Private Italians and Romans started to move systematically to the East from the 3rd c. BC onwards aiming above all at the search for profit opportunities. At the beginning, isolated individual Italians and Romans are to be found at various places of the Greek mainland and the adjacent islands, but gradually they are mentioned in the epigraphic sources as a distinct group in local societies, separate from other foreigners sojourning there. Their engagements as well as their economic success differed from place to place depending on local natural resources, geographic location and the general prevailing circumstances. In various cases, these people belonged to professional networks linking eastern Mediterranean with Rome.

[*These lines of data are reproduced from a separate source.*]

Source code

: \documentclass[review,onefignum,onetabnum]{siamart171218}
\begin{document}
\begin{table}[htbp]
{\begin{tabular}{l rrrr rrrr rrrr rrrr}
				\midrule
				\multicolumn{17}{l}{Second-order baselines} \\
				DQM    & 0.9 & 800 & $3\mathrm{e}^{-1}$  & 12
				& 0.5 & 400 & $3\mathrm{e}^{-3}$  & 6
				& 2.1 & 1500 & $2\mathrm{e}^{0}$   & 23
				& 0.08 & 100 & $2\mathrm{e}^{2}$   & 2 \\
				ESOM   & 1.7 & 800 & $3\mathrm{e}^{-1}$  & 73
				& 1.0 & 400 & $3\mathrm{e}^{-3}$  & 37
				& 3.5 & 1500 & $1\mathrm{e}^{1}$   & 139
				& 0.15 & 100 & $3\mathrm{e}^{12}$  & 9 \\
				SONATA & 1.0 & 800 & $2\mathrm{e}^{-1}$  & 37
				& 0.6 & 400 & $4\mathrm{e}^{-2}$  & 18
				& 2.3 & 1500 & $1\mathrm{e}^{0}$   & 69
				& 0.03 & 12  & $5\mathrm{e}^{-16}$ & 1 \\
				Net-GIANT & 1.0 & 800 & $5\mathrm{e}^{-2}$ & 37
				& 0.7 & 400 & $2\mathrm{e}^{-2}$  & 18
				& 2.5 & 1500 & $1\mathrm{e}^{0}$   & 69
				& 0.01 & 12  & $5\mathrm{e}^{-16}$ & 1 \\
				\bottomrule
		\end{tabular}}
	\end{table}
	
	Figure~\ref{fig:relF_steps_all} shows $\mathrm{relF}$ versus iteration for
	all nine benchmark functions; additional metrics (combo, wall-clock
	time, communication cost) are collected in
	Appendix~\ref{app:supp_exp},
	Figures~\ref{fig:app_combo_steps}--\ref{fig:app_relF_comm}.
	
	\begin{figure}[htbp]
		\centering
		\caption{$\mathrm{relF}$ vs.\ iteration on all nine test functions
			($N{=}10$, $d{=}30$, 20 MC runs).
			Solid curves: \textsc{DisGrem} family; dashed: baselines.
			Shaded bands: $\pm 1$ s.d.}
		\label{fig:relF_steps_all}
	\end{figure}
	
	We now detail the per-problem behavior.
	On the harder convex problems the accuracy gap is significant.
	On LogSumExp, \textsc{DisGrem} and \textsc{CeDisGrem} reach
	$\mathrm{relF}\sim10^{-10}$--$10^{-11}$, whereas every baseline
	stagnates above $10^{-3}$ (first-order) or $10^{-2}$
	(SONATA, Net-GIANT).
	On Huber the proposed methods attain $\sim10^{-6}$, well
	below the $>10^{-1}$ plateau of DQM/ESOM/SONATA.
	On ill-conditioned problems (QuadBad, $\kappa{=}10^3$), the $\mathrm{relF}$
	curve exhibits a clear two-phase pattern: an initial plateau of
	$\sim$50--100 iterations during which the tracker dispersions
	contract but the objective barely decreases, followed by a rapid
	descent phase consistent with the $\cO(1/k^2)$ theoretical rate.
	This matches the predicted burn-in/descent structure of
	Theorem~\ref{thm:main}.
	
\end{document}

The aim of the paper is to offer an overview of the evolution of the presence of Italians and Romans in towns of Greece proper from the 3rd c. BC to the 1st c. AD. It will be examined, how this phenomenon ranged from mobility to migration and from cultural interaction to progressive integration and acculturation of the Westerners in Greek towns. Either attested as collectivities (e.g. cives Romani / Italici/ Ἴταλικοί/Ῥωμαῖοι + various definitions of their occupation or place of residence), as for example on Delos, or as individuals, as e.g. in Athens, these people adopted various strategies for their integration into the host societies. Furthermore, it will be attempted to shed light on their role in social and economic life of the host communities as well as on the mutual impact between the foreign and local element, which led gradually in various cases to the shaping of a new physiognomy of the Greek poleis


Sophia Zoumbaki is a Research Director at the Institute of Historical Research (IHR), Section of Greek and Roman Antiquity (KERA), of the National Hellenic Research Foundation (NHRF). She studied History and Archaeology at the University of Athens. Thanks to a scholarship of the Austrian Ministry of Education, Sciences and Culture, she pursued her postgraduate studies at the Institute of Ancient History and Epigraphy of the University of Vienna, where she obtained her M.Phil. (1992) and her Ph.D. (1995). She has taken part in several Greek and international campaigns of field archaeology, both excavations and archaeological surface surveys (Ceos, Messene, Butrint, Oiniadai) and also worked as a volunteer at the Sculpture Collection of the National Archaeological Museum in Athens. She has carried out several Research Programs financed by National and European funds, both as a coordinator and as a participant. Her research interests include epigraphy, prosopography and onomastics, social and economic evolutions in the Greek poleis in the Hellenistic and Roman period, civic institutions and relations of the Greek world with Rome, the presence of Roman and Italian entrepreneurs in the East, the response of ancient societies to crises and climate change. She has published over 60 articles in academic journals, conference proceedings and collective volumes. Her monographs and edited volumes deal with social dynamics and economic life in Roman Greece with a special focus on Elis and generally the Peloponnese and the Cyclades.